Husbands and wives shared the defense table, two mothers and two fathers, as the sensational charges were fleshed out even as the more mundane sides of their lives were explored.

Kindergarten play dates versus the tap-tap-tap of coded radio transmissions. Housework versus the "brush pass" exchange of parcels. They were described as having concealed their missions from even their closest observers.

"There is no inkling at all," said Assistant United States Attorney Michael Farbiarz, "that their children, who they live with, have any idea that their parents are Russian agents."

In the end, in court, the side of their lives described as cloaked in secrecy and deception mostly won out over parenthood, with two defendants denied bail.

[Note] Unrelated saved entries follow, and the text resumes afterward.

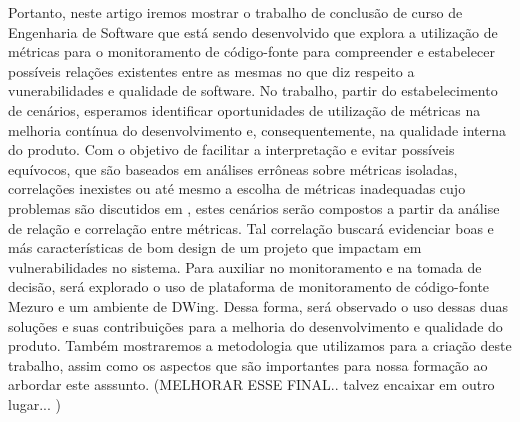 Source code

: Portanto, neste artigo iremos mostrar o trabalho de conclusão de curso de Engenharia de Software que está sendo desenvolvido que explora a utilização de métricas para o monitoramento de código-fonte para compreender e estabelecer possíveis relações existentes entre as mesmas no que diz respeito a vunerabilidades e qualidade de software. No trabalho,  partir do estabelecimento de cenários, esperamos identificar oportunidades de utilização de métricas na melhoria contínua do desenvolvimento e, consequentemente, na qualidade interna do produto. Com o objetivo de facilitar a interpretação e evitar possíveis equívocos, que são baseados em análises errôneas sobre métricas isoladas, correlações inexistes ou até mesmo a escolha de métricas inadequadas cujo problemas são discutidos em \cite{chidamber1994}, estes cenários serão compostos a partir da análise de relação e correlação entre métricas. Tal correlação buscará evidenciar boas e más características de bom design de um projeto que impactam em vulnerabilidades no sistema. Para auxiliar no monitoramento e na tomada de decisão, será explorado o uso de plataforma de monitoramento de código-fonte Mezuro e um ambiente de DWing. Dessa forma, será observado o uso dessas duas soluções e suas contribuições para a melhoria do desenvolvimento e qualidade do produto. Também mostraremos a metodologia que utilizamos para a criação deste trabalho, assim como os aspectos que são importantes para nossa formação ao arbordar este asssunto. (MELHORAR ESSE FINAL.. talvez encaixar em outro lugar... )

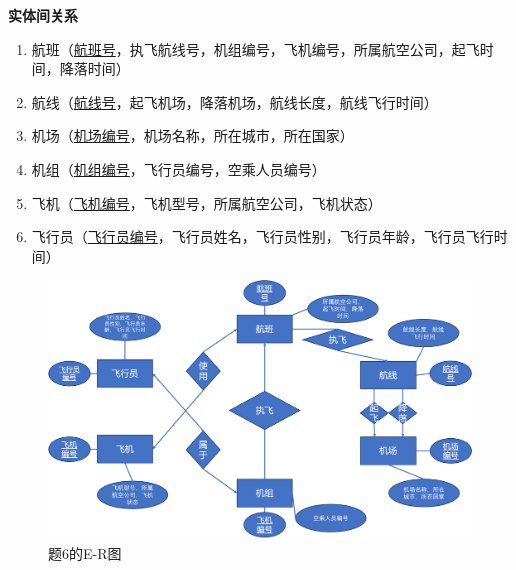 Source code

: \documentclass[12pt]{article} %
\makeatletter
\theoremstyle{definition}
\newenvironment{proof}[1][\protect\proofname]{\par
\normalfont\topsep6\p@\@plus6\p@\relax
\trivlist
\itemindent\parindent
\item[\hskip\labelsep
\scshape
#1]\ignorespaces
}{%
\endtrivlist\@endpefalse
}
\renewcommand{\proofname}{\it{解答}}
\makeatother
\begin{document}
\begin{proof}
\textbf{实体间关系}
\begin{enumerate}
  \item 航班（\uline{航班号}，执飞航线号，机组编号，飞机编号，所属航空公司，起飞时间，降落时间）
  \item 航线（\uline{航线号}，起飞机场，降落机场，航线长度，航线飞行时间）
  \item 机场（\uline{机场编号}，机场名称，所在城市，所在国家）
  \item 机组（\uline{机组编号}，飞行员编号，空乘人员编号）
  \item 飞机（\uline{飞机编号}，飞机型号，所属航空公司，飞机状态）
  \item 飞行员（\uline{飞行员编号}，飞行员姓名，飞行员性别，飞行员年龄，飞行员飞行时间）
\end{enumerate}

\begin{figure}[H]
  \centering
  \includegraphics[width=1\textwidth]{./figs/6.1.png}
  \caption{题6的E-R图}
\end{figure}

\end{proof}

\newpage


\end{document}
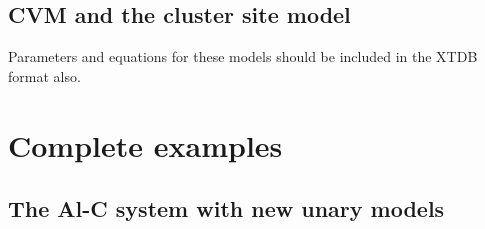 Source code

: \documentclass{article}
\begin{document}
\begin{appendices}
\subsection{CVM and the cluster site model}

Parameters and equations for these models should be included in the
XTDB format also.

\newpage

\setcounter{equation}{0}
\renewcommand{\theequation}{D\arabic{equation}}
\setcounter{figure}{0}
\renewcommand{\thefigure}{D\arabic{figure}}

\section{Complete examples}\label{sec:complete}

\subsection{The Al-C system with new unary models}\label{sec:alc}


\end{appendices}
\end{document}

Another was allowed to serve a kind of house arrest under conditions yet to be met.

She is the only one that the government concedes lived under her own name: Vicky Peláez. Ms Peláez is a veteran columnist for El Diario La Prensa, a newspaper in New York. Her husband, known as Juan José Lázaro Sr, postponed his request for bail.

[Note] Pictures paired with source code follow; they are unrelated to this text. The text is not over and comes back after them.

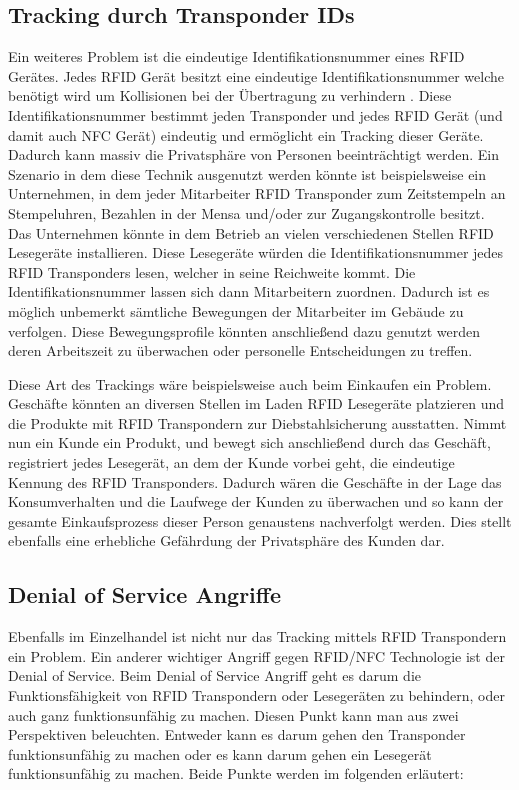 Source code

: \documentclass[conference]{IEEEtran}
\begin{document}
\subsection{Tracking durch Transponder IDs}
Ein weiteres Problem ist die eindeutige Identifikationsnummer eines RFID Gerätes. Jedes RFID Gerät besitzt eine eindeutige Identifikationsnummer welche benötigt wird um Kollisionen bei der Übertragung zu verhindern \cite{b3}. Diese Identifikationsnummer bestimmt jeden Transponder und jedes RFID Gerät (und damit auch NFC Gerät) eindeutig und ermöglicht ein Tracking dieser Geräte. Dadurch kann massiv die Privatsphäre von Personen beeinträchtigt werden. Ein Szenario in dem diese Technik ausgenutzt werden könnte ist beispielsweise ein Unternehmen, in dem jeder Mitarbeiter RFID Transponder zum Zeitstempeln an Stempeluhren, Bezahlen in der Mensa und/oder zur Zugangskontrolle besitzt. Das Unternehmen könnte in dem Betrieb an vielen verschiedenen Stellen RFID Lesegeräte installieren. Diese Lesegeräte würden die Identifikationsnummer jedes RFID Transponders lesen, welcher in seine Reichweite kommt. Die Identifikationsnummer lassen sich dann Mitarbeitern zuordnen. Dadurch ist es möglich unbemerkt sämtliche Bewegungen der Mitarbeiter im Gebäude zu verfolgen. Diese Bewegungsprofile könnten anschließend dazu genutzt werden deren Arbeitszeit zu überwachen oder personelle Entscheidungen zu treffen.

Diese Art des Trackings wäre beispielsweise auch beim Einkaufen ein Problem. Geschäfte könnten an diversen Stellen im Laden RFID Lesegeräte platzieren und die Produkte mit RFID Transpondern zur Diebstahlsicherung ausstatten. Nimmt nun ein Kunde ein Produkt, und bewegt sich anschließend durch das Geschäft, registriert jedes Lesegerät, an dem der Kunde vorbei geht, die eindeutige Kennung des RFID Transponders. Dadurch wären die Geschäfte in der Lage das Konsumverhalten und die Laufwege der Kunden zu überwachen und so kann der gesamte Einkaufsprozess dieser Person genaustens nachverfolgt werden. Dies stellt ebenfalls eine erhebliche Gefährdung der Privatsphäre des Kunden dar.

\subsection{Denial of Service Angriffe}
Ebenfalls im Einzelhandel ist nicht nur das Tracking mittels RFID Transpondern ein Problem. Ein anderer wichtiger Angriff gegen RFID/NFC Technologie ist der Denial of Service. Beim Denial of Service Angriff geht es darum die Funktionsfähigkeit von RFID Transpondern oder Lesegeräten zu behindern, oder auch ganz funktionsunfähig zu machen. Diesen Punkt kann man aus zwei Perspektiven beleuchten. Entweder kann es darum gehen den Transponder funktionsunfähig zu machen oder es kann darum gehen ein Lesegerät funktionsunfähig zu machen. Beide Punkte werden im folgenden erläutert:
\end{document}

Mr. Lázaro, a former professor at Baruch College who has a 17-year-old son with Ms. Peláez, told officials that although he "loved his son, he would not violate his loyalty to the 'Service' even for his son," prosecutors said.

Mr Lázaro made the comment in a long and damaging statement after his arrest on Sunday, prosecutors revealed, in which he admitted his ties to the "Service," a reference to the Russian SVR, the successor to the KGB, the Soviet-era spy agency.

Of the second couple, known as Richard and Cynthia Murphy of Montclair, NJ, the judge said he was not confident that they would not flee.

"In order to have confidence in somebody's appearance, you have to know who the person is," the magistrate judge, Ronald L Ellis, said in denying them bail. "The court came to the conclusion that it just doesn't know who these individuals are."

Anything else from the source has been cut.